We are developing a comprehensive measure that includes all forms of TMSI for research use. We have completed a literature review, cognitive interviews, pilot survey, and expert survey for the English measure. We are collecting psychometric data and translating the measure to French.
Status: Data collection; Translation.
Funding: University of Ottawa Seed Funding (2017-18), Bridge Funding (2020-21).
Graduate students in the lab are leading studies on approach-avoidance motivations and TMSI, and non-consensual TMSI.
Online Sexual Activity
Online sexual activity (OSA) refers to any behavior or activity that occurs via the Internet and involves sexual content or stimuli. Our published and ongoing research on this topic is focused on improving understanding of non-problematic, or recreational use, of OSAs. We are developing reliable and valid measures to better study these types of online activities and using these measures to examine people’s attitudes, experiences, and outcomes of OSAs.
In previous research, Dr. Shaughnessy and her colleagues have demonstrated that OSAs include separate categories of non-arousal (e.g., seeking sexual information online), solitary-arousal (e.g., viewing erotica or pornography online), and partnered-arousal (e.g., sending sexually explicit messages or pictures to another person using email) activities. In addition, she found that students’ definitions of cybersex, and people’s reported cybersex experiences represent a subtype of partnered-arousal OSAs that occur in real-time, and involve sharing detailed descriptions of sexual activities, fantasies, or desires whether or not self-stimulation accompanies the activity.

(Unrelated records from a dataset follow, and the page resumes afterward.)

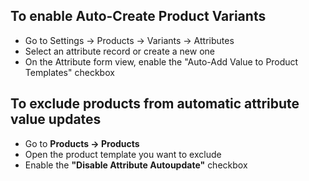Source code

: ## To enable Auto-Create Product Variants

- Go to Settings -> Products -> Variants -> Attributes
- Select an attribute record or create a new one
- On the Attribute form view, enable the "Auto-Add Value to Product Templates" checkbox

## To exclude products from automatic attribute value updates

- Go to **Products → Products**
- Open the product template you want to exclude
- Enable the **"Disable Attribute Autoupdate"** checkbox
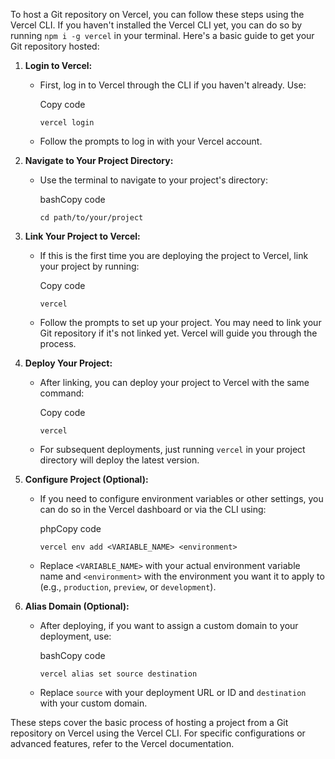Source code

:   
To host a Git repository on Vercel, you can follow these steps using the Vercel CLI. If you haven't installed the Vercel CLI yet, you can do so by running `npm i -g vercel` in your terminal. Here's a basic guide to get your Git repository hosted:

1. **Login to Vercel:**
    
    - First, log in to Vercel through the CLI if you haven't already. Use:
        
        Copy code
        
        `vercel login`
        
    - Follow the prompts to log in with your Vercel account.
2. **Navigate to Your Project Directory:**
    
    - Use the terminal to navigate to your project's directory:
        
        bashCopy code
        
        `cd path/to/your/project`
        
3. **Link Your Project to Vercel:**
    
    - If this is the first time you are deploying the project to Vercel, link your project by running:
        
        Copy code
        
        `vercel`
        
    - Follow the prompts to set up your project. You may need to link your Git repository if it's not linked yet. Vercel will guide you through the process.
4. **Deploy Your Project:**
    
    - After linking, you can deploy your project to Vercel with the same command:
        
        Copy code
        
        `vercel`
        
    - For subsequent deployments, just running `vercel` in your project directory will deploy the latest version.
5. **Configure Project (Optional):**
    
    - If you need to configure environment variables or other settings, you can do so in the Vercel dashboard or via the CLI using:
        
        phpCopy code
        
        `vercel env add <VARIABLE_NAME> <environment>`
        
    - Replace `<VARIABLE_NAME>` with your actual environment variable name and `<environment>` with the environment you want it to apply to (e.g., `production`, `preview`, or `development`).
6. **Alias Domain (Optional):**
    
    - After deploying, if you want to assign a custom domain to your deployment, use:
        
        bashCopy code
        
        `vercel alias set source destination`
        
    - Replace `source` with your deployment URL or ID and `destination` with your custom domain.

These steps cover the basic process of hosting a project from a Git repository on Vercel using the Vercel CLI. For specific configurations or advanced features, refer to the Vercel documentation.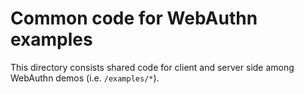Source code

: # Common code for WebAuthn examples

This directory consists shared code for client and server side among WebAuthn demos (i.e. `/examples/*`).
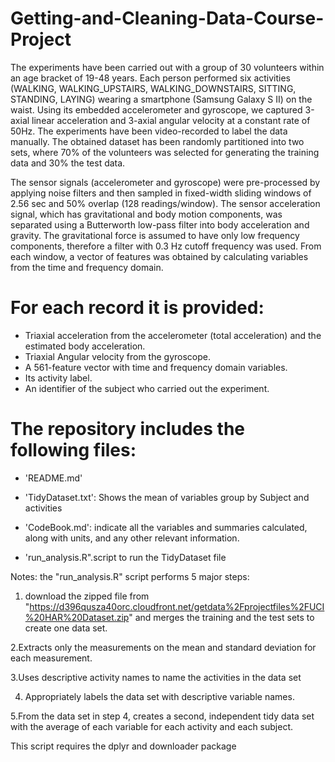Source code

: # Getting-and-Cleaning-Data-Course-Project

 The experiments have been carried out with a group of 30 volunteers within an age bracket of 19-48 years. 
 Each person performed six activities (WALKING, WALKING_UPSTAIRS, WALKING_DOWNSTAIRS, SITTING, STANDING, LAYING) wearing a smartphone (Samsung Galaxy S II) on the waist. 
 Using its embedded accelerometer and gyroscope, we captured 3-axial linear acceleration and 3-axial angular velocity at a constant rate of 50Hz. 
 The experiments have been video-recorded to label the data manually. 
 The obtained dataset has been randomly partitioned into two sets, where 70% of the volunteers was selected for generating the training data and 30% the test data. 

The sensor signals (accelerometer and gyroscope) were pre-processed by applying noise filters and then sampled in fixed-width sliding windows of 2.56 sec and 50% overlap (128 readings/window). 
The sensor acceleration signal, which has gravitational and body motion components, was separated using a Butterworth low-pass filter into body acceleration and gravity. 
The gravitational force is assumed to have only low frequency components, therefore a filter with 0.3 Hz cutoff frequency was used. From each window, a vector of features was obtained by calculating variables from the time and frequency domain. 

For each record it is provided:
======================================

- Triaxial acceleration from the accelerometer (total acceleration) and the estimated body acceleration.
- Triaxial Angular velocity from the gyroscope. 
- A 561-feature vector with time and frequency domain variables. 
- Its activity label. 
- An identifier of the subject who carried out the experiment.

The repository includes the following files:
=========================================

- 'README.md'

- 'TidyDataset.txt': Shows the mean of variables group by Subject and activities 

- 'CodeBook.md': indicate all the variables and summaries calculated, along with units, and any other relevant information.

- 'run_analysis.R".script to run the TidyDataset file 

Notes:
the "run_analysis.R" script performs 5 major steps:
1. download the zipped file from  "https://d396qusza40orc.cloudfront.net/getdata%2Fprojectfiles%2FUCI%20HAR%20Dataset.zip" and 
   merges the training and the test sets to create one data set.
   
2.Extracts only the measurements on the mean and standard deviation for each measurement. 

3.Uses descriptive activity names to name the activities in the data set

4. Appropriately labels the data set with descriptive variable names. 

5.From the data set in step 4, creates a second, independent tidy data set with the average of each variable for each activity and each subject.

This script requires the dplyr and downloader package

Our published and ongoing research suggests that many people engage in these activities but do so relatively infrequently, and that most people who participate in partnered-arousal activities – including cybersex – do so with a primary committed partner.
Dr. Shaughnessy is a founding faculty member of The Sex and Anxiety Research Group (SAX-RG). The SAX-RG is currently supported by the Faculty of Social Sciences and the Social Sciences and Humanities Research Council (SSHRC). SAX-RG research focuses on the relationship between anxiety and sexual response, including the role of social anxiety in technology-mediated sexual interactions (TMSI; sexting, phone sex, or cybersex). You can learn more about the SAX-RG by clicking here: https://socialciences.uottawa.ca/sex-anxiety-research-group/.
As part of the SAX-RG, Dr. Shaughnessy (PI) and many of our members are actively working on a scoping review to explore how people higher in social anxiety may use new and emerging technologies for sexual interactions or communications. We will follow this review with an exploratory survey focused on the extent to which TMSI is helpful or harmful for people high in social anxiety.
Status: Scoping review in progress, pre-registered on osf.io.
Funding: Social Sciences and Humanities Research Council of Canada Insight Development Grant (2019-2023); Faculty of Social Sciences Research Groups (2018-2021).
Inclusive Research Methods
We strive to continuously inform ourselves about inclusive research methods and how to apply them. As a lab active in sexuality research, we have developed questions that allow us to capture a wider range of sexual diversity (e.g., gender, sex, sexual orientation). We have also adapted sexuality scales to strip them of their heteronormative structure. Other variables we are trying to measure more respectfully and accurately involve visible minority status (e.g., racial identity) and invisible minority status (e.g., sexual identity).